Exercise brief ->
Exact wording is required: give all the records again, minus the pictures.

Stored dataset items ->
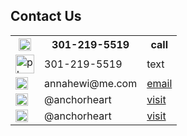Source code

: <!DOCTYPE html>
<html>
<head>

</head>
<body>

<h2>Contact Us</h2>

<table>
  <tr>
    <th><img src="https://cdn2.iconfinder.com/data/icons/font-awesome/1792/phone-512.png" alt="phone icon" height="20px" width="20px"></th>
    <th>301-219-5519</th>
    <th>call</th>
  </tr>
  <tr>
    <td><img src="https://static.vecteezy.com/system/resources/previews/004/897/710/original/message-icon-you-can-use-for-commercial-free-vector.jpg" alt="phone icon" height="30px" width="30px"></td>
    <td>301-219-5519</td>
    <td>text</td>
  </tr>
  <tr>
    <td><img src="https://cdn-icons-png.flaticon.com/512/561/561127.png" alt="phone icon" height="20px" width="20px"></td>
    <td>annahewi@me.com</td>
    <td><a href="mailto:annahewi@me.com">email</a></td>
  </tr>
  <tr>
    <td><img src="https://cdn-icons-png.flaticon.com/512/87/87390.png" alt="instagram icon" height="20px" width="20px"></td>
    <td>@anchorheart</a></td>
    <td><a href="https://campnesher.org/wp-content/uploads/sites/7/2020/09/Under-Construction-Sign.png">visit</td>
  </tr>
  <tr>
    <td><img src="https://img.freepik.com/free-icon/facebook-logo-with-rounded-corners_318-9850.jpg?w=2000" alt="fb icon" height="20px" width="20px"></td>
    <td>@anchorheart</a></td>
    <td><a href="https://campnesher.org/wp-content/uploads/sites/7/2020/09/Under-Construction-Sign.png">visit</td>

</table>

</body>
</html>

Expected answer ->
Source code

: <!DOCTYPE html>
<html>
<head>

</head>
<body>

<h2>Contact Us</h2>

<table>
  <tr>
    <th><img src="https://cdn2.iconfinder.com/data/icons/font-awesome/1792/phone-512.png" alt="phone icon" height="20px" width="20px"></th>
    <th>301-219-5519</th>
    <th>call</th>
  </tr>
  <tr>
    <td><img src="https://static.vecteezy.com/system/resources/previews/004/897/710/original/message-icon-you-can-use-for-commercial-free-vector.jpg" alt="phone icon" height="30px" width="30px"></td>
    <td>301-219-5519</td>
    <td>text</td>
  </tr>
  <tr>
    <td><img src="https://cdn-icons-png.flaticon.com/512/561/561127.png" alt="phone icon" height="20px" width="20px"></td>
    <td>annahewi@me.com</td>
    <td><a href="mailto:annahewi@me.com">email</a></td>
  </tr>
  <tr>
    <td><img src="https://cdn-icons-png.flaticon.com/512/87/87390.png" alt="instagram icon" height="20px" width="20px"></td>
    <td>@anchorheart</a></td>
    <td><a href="https://campnesher.org/wp-content/uploads/sites/7/2020/09/Under-Construction-Sign.png">visit</td>
  </tr>
  <tr>
    <td><img src="https://img.freepik.com/free-icon/facebook-logo-with-rounded-corners_318-9850.jpg?w=2000" alt="fb icon" height="20px" width="20px"></td>
    <td>@anchorheart</a></td>
    <td><a href="https://campnesher.org/wp-content/uploads/sites/7/2020/09/Under-Construction-Sign.png">visit</td>

</table>

</body>
</html>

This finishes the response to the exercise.